Manor Lodge sketched by John Holland Bramall in the 1840s
The story of Manor Lodge (and The Manor area now) doesn’t begin with Mary Stuart, Mary Queen of Scots - but the story brought a national situation to Sheffield. This was the time of bloody religious conflict in Europe and at home, and Mary was seen as a figurehead for Catholics. Soon after she came to England she was given over to the custody of the 6th Earl of Shrewsbury, and for the rest of her life kept captive in several different places, including for much of the time at Manor Lodge and Sheffield Castle. Calling the Lodge a prison would be unfair to the common prisoners of the era; this was very comfortable living - however her freedom of movement was taken away. It is said that Mary was still able to plot against her rival, Elizabeth I, as she was allowed to receive visitors. Mary was executed in 1587, an event witnessed by the 6th Earl of Shrewsbury amongst others.
Manor Lodge had a relatively short heyday, and within a century of being built it was not being used very much (likely its landed owners had preferred places to stay). Like much of the old town it passed into the ownership of the Dukes of Norfolk, but the decline continued and it was largely broken up, and in 1706 much of the structure was demolished. Likewise the old Deer Park was by then much smaller than at its peak, and the area began to become home to small farms and coal mines among the fields. There was a small colliery in the grounds of the Lodge; Manor Castle pit, and nearby Manor Wood pit and Manor (or sometimes Low Manor) pit. On the map of the area below we can also see Crab Tree Farm, Low Farm, Park Farm, and Nunnery Farm.
The coal pits and farms of The Manor in 1855
In the bottom left of the map is Manor Road, now Manor Lane, which is a very old route. Another well known road that has a long history is City Road, which just about sneaks into frame as the Sheffield and Gander Lane turnpike. That road dates from the 1770s and is another venerable main route in and out of Sheffield. It was then named Intake Road until Sheffield was awarded city status in 1893, when City Road became another new name to mark the occasion. When still called Intake Road a new cemetery was opened there in 1881, later better known as City Road Cemetery - the land was purchased from the Duke of Norfolk, and the grand entrance remains a landmark. However I’m going to illustrate it with one of several original ‘Sheffield Burial Board’ (SBB) drain covers that pleasingly survive in the grounds.

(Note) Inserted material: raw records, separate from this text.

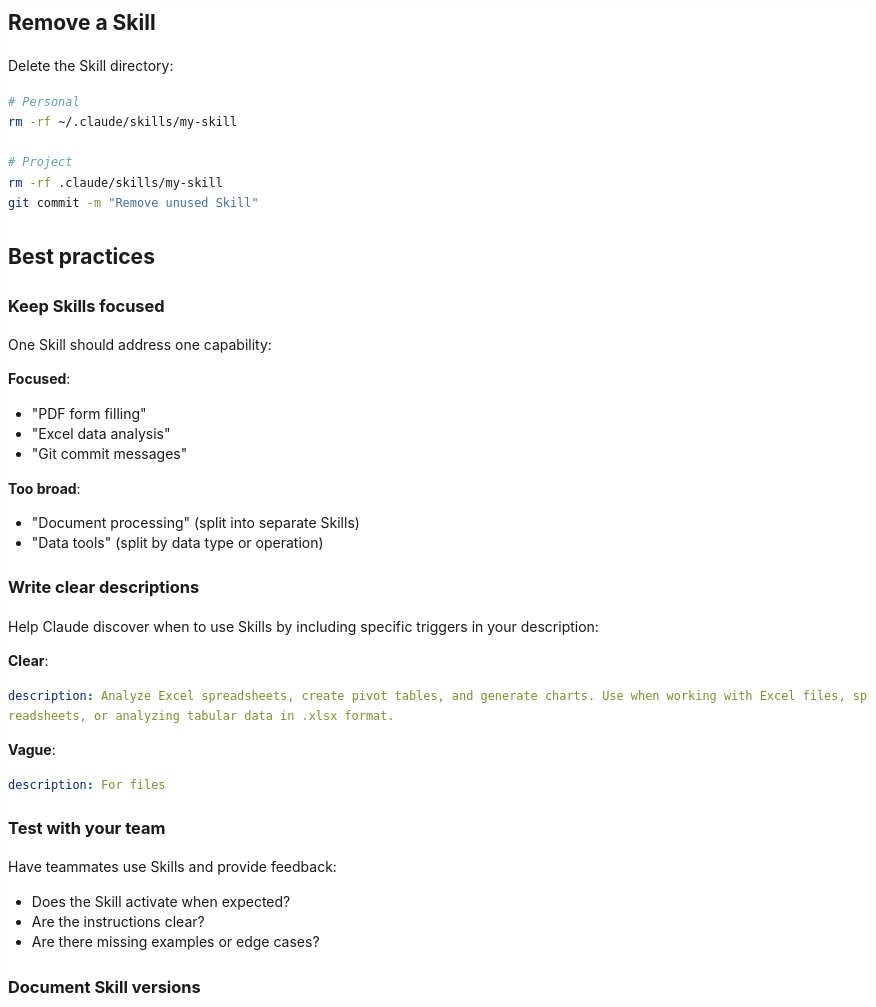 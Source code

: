## Remove a Skill

Delete the Skill directory:

```bash theme={null}
# Personal
rm -rf ~/.claude/skills/my-skill

# Project
rm -rf .claude/skills/my-skill
git commit -m "Remove unused Skill"
```

## Best practices

### Keep Skills focused

One Skill should address one capability:

**Focused**:

- "PDF form filling"
- "Excel data analysis"
- "Git commit messages"

**Too broad**:

- "Document processing" (split into separate Skills)
- "Data tools" (split by data type or operation)

### Write clear descriptions

Help Claude discover when to use Skills by including specific triggers in your description:

**Clear**:

```yaml theme={null}
description: Analyze Excel spreadsheets, create pivot tables, and generate charts. Use when working with Excel files, spreadsheets, or analyzing tabular data in .xlsx format.
```

**Vague**:

```yaml theme={null}
description: For files
```

### Test with your team

Have teammates use Skills and provide feedback:

- Does the Skill activate when expected?
- Are the instructions clear?
- Are there missing examples or edge cases?

### Document Skill versions
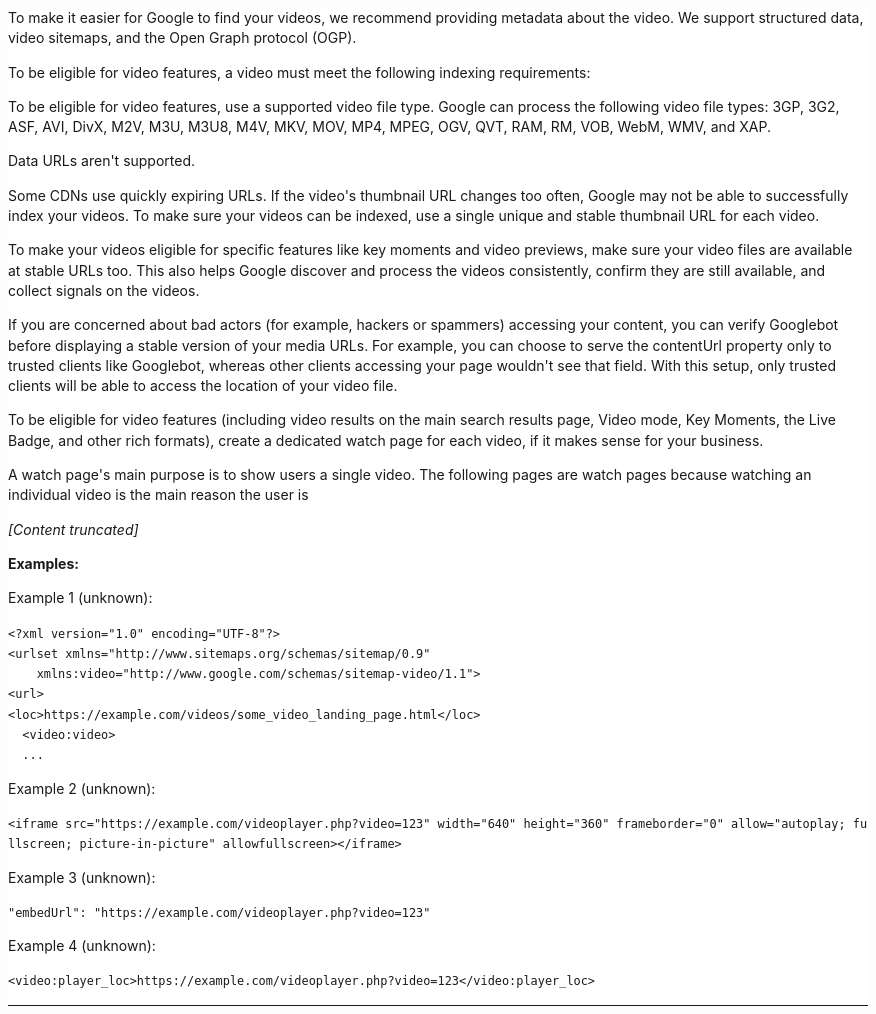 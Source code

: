 To make it easier for Google to find your videos, we recommend providing metadata about the video. We support structured data, video sitemaps, and the Open Graph protocol (OGP).

To be eligible for video features, a video must meet the following indexing requirements:

To be eligible for video features, use a supported video file type. Google can process the following video file types: 3GP, 3G2, ASF, AVI, DivX, M2V, M3U, M3U8, M4V, MKV, MOV, MP4, MPEG, OGV, QVT, RAM, RM, VOB, WebM, WMV, and XAP.

Data URLs aren't supported.

Some CDNs use quickly expiring URLs. If the video's thumbnail URL changes too often, Google may not be able to successfully index your videos. To make sure your videos can be indexed, use a single unique and stable thumbnail URL for each video.

To make your videos eligible for specific features like key moments and video previews, make sure your video files are available at stable URLs too. This also helps Google discover and process the videos consistently, confirm they are still available, and collect signals on the videos.

If you are concerned about bad actors (for example, hackers or spammers) accessing your content, you can verify Googlebot before displaying a stable version of your media URLs. For example, you can choose to serve the contentUrl property only to trusted clients like Googlebot, whereas other clients accessing your page wouldn't see that field. With this setup, only trusted clients will be able to access the location of your video file.

To be eligible for video features (including video results on the main search results page, Video mode, Key Moments, the Live Badge, and other rich formats), create a dedicated watch page for each video, if it makes sense for your business.

A watch page's main purpose is to show users a single video. The following pages are watch pages because watching an individual video is the main reason the user is

*[Content truncated]*

**Examples:**

Example 1 (unknown):
```unknown
<?xml version="1.0" encoding="UTF-8"?>
<urlset xmlns="http://www.sitemaps.org/schemas/sitemap/0.9"
    xmlns:video="http://www.google.com/schemas/sitemap-video/1.1">
<url>
<loc>https://example.com/videos/some_video_landing_page.html</loc>
  <video:video>
  ...
```

Example 2 (unknown):
```unknown
<iframe src="https://example.com/videoplayer.php?video=123" width="640" height="360" frameborder="0" allow="autoplay; fullscreen; picture-in-picture" allowfullscreen></iframe>
```

Example 3 (unknown):
```unknown
"embedUrl": "https://example.com/videoplayer.php?video=123"
```

Example 4 (unknown):
```unknown
<video:player_loc>https://example.com/videoplayer.php?video=123</video:player_loc>
```

---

Original Sheffield Burial Board cover, City Road Cemetery
City Road forms one boundary of The Manor, with the more modern Prince of Wales Road forming another. This road has a different background, only being constructed in 1920/21 and linking Darnall with Manor Top and Intake. The building of Prince of Wales Road was an unemployment relief programme, as was Rivelin Valley Road a few years earlier. Now the road runs through housing and in places helps separate the Manor estate from Bowden Housteads Wood on the other side, but when it was built it was across the open fields we saw on the 1855 map. The map below, from 1921, is interesting - we can see that the road was built from the Darnall end starting from the earlier Owlergreave Road, and has not yet been completed. It also passes very close to Manor Farm and Crabtree Farm, and would certainly have been a very different scene to the one we see now.
Prince of Wales Road under construction on the 1921 map
Shortly after the completion of Prince of Wales Road the area began to change from a rural edge of the old town to becoming heavily built-up. The 1920s and 30s saw huge estate building in Sheffield in response to the population growing by around 100,000 since 1900; Parson Cross, Wisewood, and Arbourthorne amongst them - and earlier than those in being constructed from 1924 onwards, the Manor Estate. What stands out from the plans and early photos is the still isolated position of the original estate - it wasn’t an extension of an existing suburb, but placed in the middle of an open area. The other striking thing is the layout of the estate, with circles within the overall shape, and large spaces between houses and streets. The Sheffield estates of the time were built with decent sized gardens and green spaces - many families would have moved here from the inner-city courts and back-to-backs, and The Manor would have been a garden estate in comparison.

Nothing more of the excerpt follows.